Why is Basque so baffling, and which language sounds like a machine gun when spoken? Which Iranian language is represented in Europe and where is Gagauz spoken? Why has Frisian been elevated the rank of official regional language and how come tiny Slovenia has so many regional linguistic varieties? Answers to all these questions and much more can be found in ‘Lingo – a language spotter’s guide to Europe‘ by Gaston Dorren, a book I discovered when I attended The World in Words, an event at Edinburgh Book Festival with the author and Ann Morgan. Gaston Dorren is a Dutch linguist with proficiency in fifteen languages. Originally published in Dutch as Taaltoerisme (‘Language tourism’) and translated into English by Alison Edwards, Lingo packs 60 chapters into less than 300 pages, divided into various themes such as languages and their families, history, grammar, politics, or vocabulary, as well as linguists who left their mark (mostly on stamps 😉 it turns out). Almost every chapter ends with a word or two that English has loaned from the language under discussion, as well as a word from that language that doesn’t exist in English but perhaps should. Here are a few snippets from the book to whet your appetite:

'Lingo, a language spotter's guide to Europe' by Gaston Dorren

‘Lingo, a language spotter’s guide to Europe’ by Gaston Dorren

  • Life of PIE: Of all the world’s living languages, Lithuanian is the one that most closely resembles Proto Indo-European (PIE), the linguistic reconstruction of the common ancestor of the Indo-European languages.
  • Did you know that two centuries ago Danish was spoken on four continents in an area twelve times the size of Great Britain?
  • I had heard of Bokmål and Nynorsk, but didn’t know the difference. In the book I learnt that all Norwegians speak a regional dialect, and that the aforementioned are just two of the four existing versions.
  • Sweden’s well-known linguistic informality only dates from the 1960s when the incoming Director-General of the Public Health Board announced that he intended to address all employees by their first name and would like them to do the same for him.
  • ‘Moped’ is a portmanteau word of Swedish origin (from motor (engine) and pedaler (pedals).)
  • Iceland is the only country in Europe that has a language that’s unique to that country. No other European country has identical political and linguistic boundaries.
First words of a modern Icelandic Bible

First words of a modern Icelandic Bible

  • Modern Greek contains loan words such as farmakología and sti̱thoskópio that are actually foreign-built compounds created from Classical Greek.
  • Most Portuguese loanwords in English come from the colonies, such as ‘fetish’ or ‘caste’ (Portuguese words for colonial phenomena) and ‘banana’ or ‘dodo’ (local words).
  • While most languages translate the names of famous cities into their own tongue, Latvian has the unusual tendency to translate all names. Thus Charles de Gaulle becomes Sharrl de Goal and Miguel de Cervantes is Megell de Therbahntess.
  • Diminutives are found throughout Europe except for Scandinavia.
  • Breton has a vigesimal numeral system, based on sets on twenty. Thus 45 is ‘five-and-two-twenty’; 77 is ‘seventeen-and-three-twenty’. (The same number in Welsh is ‘two-on-fifteen-and-three-twenty’).
  • Basque has a useful, single word for the act of translating from one’s own language into a foreign one: erdaratze.
  • Irish has the second oldest literary tradition among living European languages, after Greek.
The Irish language on a sign in Connemara (with English defaced)
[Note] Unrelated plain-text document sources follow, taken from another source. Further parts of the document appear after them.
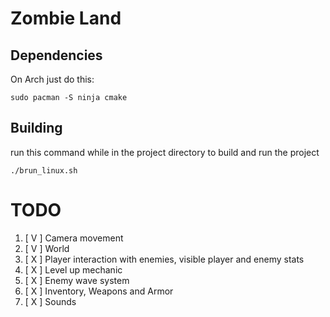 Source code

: # Zombie Land

## Dependencies
On Arch just do this:
``` 
sudo pacman -S ninja cmake
```

## Building
run this command while in the project directory to build and run the project
``` 
./brun_linux.sh
```

# TODO

1.  [ V ] Camera movement 
2.  [ V ] World
3.  [ X ] Player interaction with enemies, visible player and enemy stats
4.  [ X ] Level up mechanic
5.  [ X ] Enemy wave system
6.  [ X ] Inventory, Weapons and Armor
7.  [ X ] Sounds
Irish language on a sign in Connemara (with English defaced)

  • Manx has no words for ‘yes’ or ‘no’. (If someone asks a question, you have to answer with a verb in the correct tense).
  • Finnish has 15 cases, and ‘234’ written out in the sixth case becomes kahdestasadastakolmestakymmenestäneljästä because every individual component must receive its own case ending.
  • If you’re European, words from which Afro-Asiastic language are printed on your passport? Which is the only Semitic language to be written in the Latin script? Maltese.
  • Sign language family groupings are different from spoken languages groups: one group includes Sweden, Finland and Portugal, while another includes France, USA, Ireland, Netherlands. The British manual alphabet (used to spell out names or concepts for which the signer doesn’t have a sign at their immediate disposal) is two-handed, while most others are one-handed.
  • One fascinating chapter lists all the clues that can help you identify an unknown language. What diacritics or unfamiliar characters does it use? What frequent letter combinations or odd letter patterns rarely turn up in another language?
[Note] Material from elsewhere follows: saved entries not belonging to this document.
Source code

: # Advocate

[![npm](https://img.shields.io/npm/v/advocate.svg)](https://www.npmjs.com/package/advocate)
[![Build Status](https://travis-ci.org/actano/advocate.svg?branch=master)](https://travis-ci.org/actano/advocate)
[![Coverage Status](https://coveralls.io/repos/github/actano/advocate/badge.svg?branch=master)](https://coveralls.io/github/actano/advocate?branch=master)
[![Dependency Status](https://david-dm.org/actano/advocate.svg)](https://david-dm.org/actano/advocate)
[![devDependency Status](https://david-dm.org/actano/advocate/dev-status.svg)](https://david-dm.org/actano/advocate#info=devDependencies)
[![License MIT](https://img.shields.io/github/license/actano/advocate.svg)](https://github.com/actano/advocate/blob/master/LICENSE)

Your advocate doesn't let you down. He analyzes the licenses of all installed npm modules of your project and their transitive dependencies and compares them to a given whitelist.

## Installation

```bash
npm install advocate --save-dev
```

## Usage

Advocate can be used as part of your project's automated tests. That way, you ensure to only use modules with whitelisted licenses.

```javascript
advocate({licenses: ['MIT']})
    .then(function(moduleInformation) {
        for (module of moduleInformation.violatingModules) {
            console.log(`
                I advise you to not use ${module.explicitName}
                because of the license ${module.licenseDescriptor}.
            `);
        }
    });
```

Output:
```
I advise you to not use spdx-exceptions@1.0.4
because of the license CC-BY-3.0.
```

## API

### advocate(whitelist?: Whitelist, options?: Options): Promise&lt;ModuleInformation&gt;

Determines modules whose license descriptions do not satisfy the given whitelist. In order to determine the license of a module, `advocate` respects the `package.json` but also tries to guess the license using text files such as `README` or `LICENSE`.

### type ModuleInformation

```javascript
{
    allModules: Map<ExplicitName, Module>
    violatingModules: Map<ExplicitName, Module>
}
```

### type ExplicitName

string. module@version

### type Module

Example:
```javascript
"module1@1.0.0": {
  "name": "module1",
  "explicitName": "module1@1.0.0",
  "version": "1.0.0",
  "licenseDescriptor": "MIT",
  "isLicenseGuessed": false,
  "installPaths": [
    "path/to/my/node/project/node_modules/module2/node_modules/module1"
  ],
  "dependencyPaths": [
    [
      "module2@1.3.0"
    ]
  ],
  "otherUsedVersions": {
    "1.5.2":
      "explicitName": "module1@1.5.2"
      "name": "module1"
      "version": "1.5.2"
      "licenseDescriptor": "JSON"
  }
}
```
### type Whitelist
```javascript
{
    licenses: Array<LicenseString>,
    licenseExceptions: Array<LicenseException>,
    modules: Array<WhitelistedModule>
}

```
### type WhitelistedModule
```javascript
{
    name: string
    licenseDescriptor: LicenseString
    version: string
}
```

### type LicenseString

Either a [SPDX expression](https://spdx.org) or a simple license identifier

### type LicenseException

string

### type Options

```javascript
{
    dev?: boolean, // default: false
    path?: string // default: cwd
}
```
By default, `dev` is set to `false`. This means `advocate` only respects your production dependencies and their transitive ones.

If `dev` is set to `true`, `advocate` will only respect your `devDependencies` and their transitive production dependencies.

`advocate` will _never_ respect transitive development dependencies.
These are just a few excerpts from the book, which seems to have something fascinating to point out about every European language. I found the section on languages and their grammar slightly less interesting than the eight other sections, but that’s purely due to my English-native-speaker’s grammar prejudice rather than to any shortcoming of the author’s. And I although I no longer live in the UK, I was fascinated to learn so much about the languages of the British Isles about which I know so little: Anglo-Norman, Shelta, and Manx to name but a few. Now all we need are similar books about other continents’ languages!

P.S. In his Further Reading section the author lists David Bellos’ ‘Is That a Fish in Your Ear?‘ as “the only book on translation you ever need to read, unless you want to make it your job. Erudite, recalcitrant [sic] and fun”. You can read my blog post about that book here.

Further reading:

Related blog posts:

Edinburgh Book Festival 2015

Travel plans to see family have once again coincided with the Edinburgh International Book Festival. Founded in 1983 the Book Festival was initially biannual, then started to be held yearly in 1997. It now welcomes more than 800 authors in over 700 events every year, and is billed as ‘the largest festival of its kind in the world’.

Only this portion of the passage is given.